TASK STATEMENT
Take every line containing "restored" out of the records.

_ _ _ _

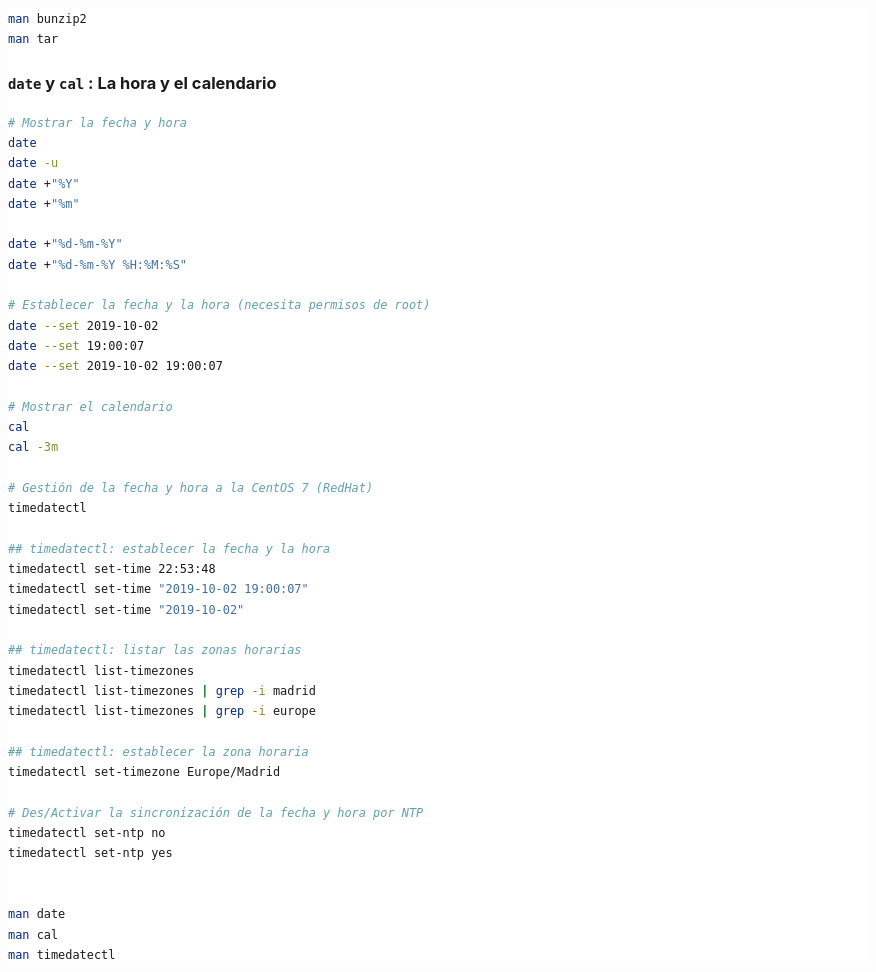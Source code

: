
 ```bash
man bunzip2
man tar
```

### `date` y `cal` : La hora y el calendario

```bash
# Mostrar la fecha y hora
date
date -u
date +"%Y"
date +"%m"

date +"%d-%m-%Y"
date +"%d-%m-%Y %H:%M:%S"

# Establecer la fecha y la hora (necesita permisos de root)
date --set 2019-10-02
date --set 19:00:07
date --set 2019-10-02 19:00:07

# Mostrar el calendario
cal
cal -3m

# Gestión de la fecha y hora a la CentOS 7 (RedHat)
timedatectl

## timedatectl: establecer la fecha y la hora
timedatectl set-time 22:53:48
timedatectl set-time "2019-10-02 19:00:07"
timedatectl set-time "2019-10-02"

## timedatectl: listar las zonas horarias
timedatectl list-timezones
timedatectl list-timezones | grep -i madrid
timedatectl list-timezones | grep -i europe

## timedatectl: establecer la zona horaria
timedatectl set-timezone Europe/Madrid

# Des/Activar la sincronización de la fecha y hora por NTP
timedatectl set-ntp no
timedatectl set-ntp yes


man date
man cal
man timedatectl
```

_ _ _ _

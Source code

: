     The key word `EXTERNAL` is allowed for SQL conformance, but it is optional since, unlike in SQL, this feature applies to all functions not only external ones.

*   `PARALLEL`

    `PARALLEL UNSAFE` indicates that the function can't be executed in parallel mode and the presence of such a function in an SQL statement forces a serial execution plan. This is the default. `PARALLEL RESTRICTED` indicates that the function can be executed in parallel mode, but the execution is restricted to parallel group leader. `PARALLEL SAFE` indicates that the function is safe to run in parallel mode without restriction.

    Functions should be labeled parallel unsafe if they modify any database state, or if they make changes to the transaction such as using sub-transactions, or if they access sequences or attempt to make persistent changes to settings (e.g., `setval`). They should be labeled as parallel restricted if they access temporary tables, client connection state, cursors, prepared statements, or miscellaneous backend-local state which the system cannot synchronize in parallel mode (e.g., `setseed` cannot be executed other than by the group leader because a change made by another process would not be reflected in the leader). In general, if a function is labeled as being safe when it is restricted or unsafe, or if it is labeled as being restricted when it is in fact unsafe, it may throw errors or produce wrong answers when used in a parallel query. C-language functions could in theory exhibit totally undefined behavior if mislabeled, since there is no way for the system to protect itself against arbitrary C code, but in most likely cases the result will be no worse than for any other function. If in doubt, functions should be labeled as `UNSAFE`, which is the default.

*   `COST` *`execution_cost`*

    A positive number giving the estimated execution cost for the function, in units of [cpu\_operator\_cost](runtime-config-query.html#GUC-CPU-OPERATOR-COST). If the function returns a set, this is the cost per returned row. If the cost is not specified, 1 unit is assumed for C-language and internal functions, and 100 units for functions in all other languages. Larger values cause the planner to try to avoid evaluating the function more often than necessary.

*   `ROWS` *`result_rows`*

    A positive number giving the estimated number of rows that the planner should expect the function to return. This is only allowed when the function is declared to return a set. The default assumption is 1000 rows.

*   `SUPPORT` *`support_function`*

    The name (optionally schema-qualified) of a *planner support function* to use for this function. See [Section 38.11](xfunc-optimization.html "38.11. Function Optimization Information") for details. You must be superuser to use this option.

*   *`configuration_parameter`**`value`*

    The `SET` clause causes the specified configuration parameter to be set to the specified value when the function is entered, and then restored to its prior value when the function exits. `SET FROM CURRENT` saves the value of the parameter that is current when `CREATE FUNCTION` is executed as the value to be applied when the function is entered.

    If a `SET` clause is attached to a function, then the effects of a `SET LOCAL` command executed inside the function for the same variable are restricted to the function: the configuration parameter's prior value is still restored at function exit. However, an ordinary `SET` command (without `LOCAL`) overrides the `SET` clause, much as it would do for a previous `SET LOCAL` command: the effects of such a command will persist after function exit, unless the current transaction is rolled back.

_ _ _ _

COMPLETED EXERCISE
    The `SET` clause causes the specified configuration parameter to be set to the specified value when the function is entered, and then restored to its prior value when the function exits. `SET FROM CURRENT` saves the value of the parameter that is current when `CREATE FUNCTION` is executed as the value to be applied when the function is entered.
    If a `SET` clause is attached to a function, then the effects of a `SET LOCAL` command executed inside the function for the same variable are restricted to the function: the configuration parameter's prior value is still restored at function exit. However, an ordinary `SET` command (without `LOCAL`) overrides the `SET` clause, much as it would do for a previous `SET LOCAL` command: the effects of such a command will persist after function exit, unless the current transaction is rolled back.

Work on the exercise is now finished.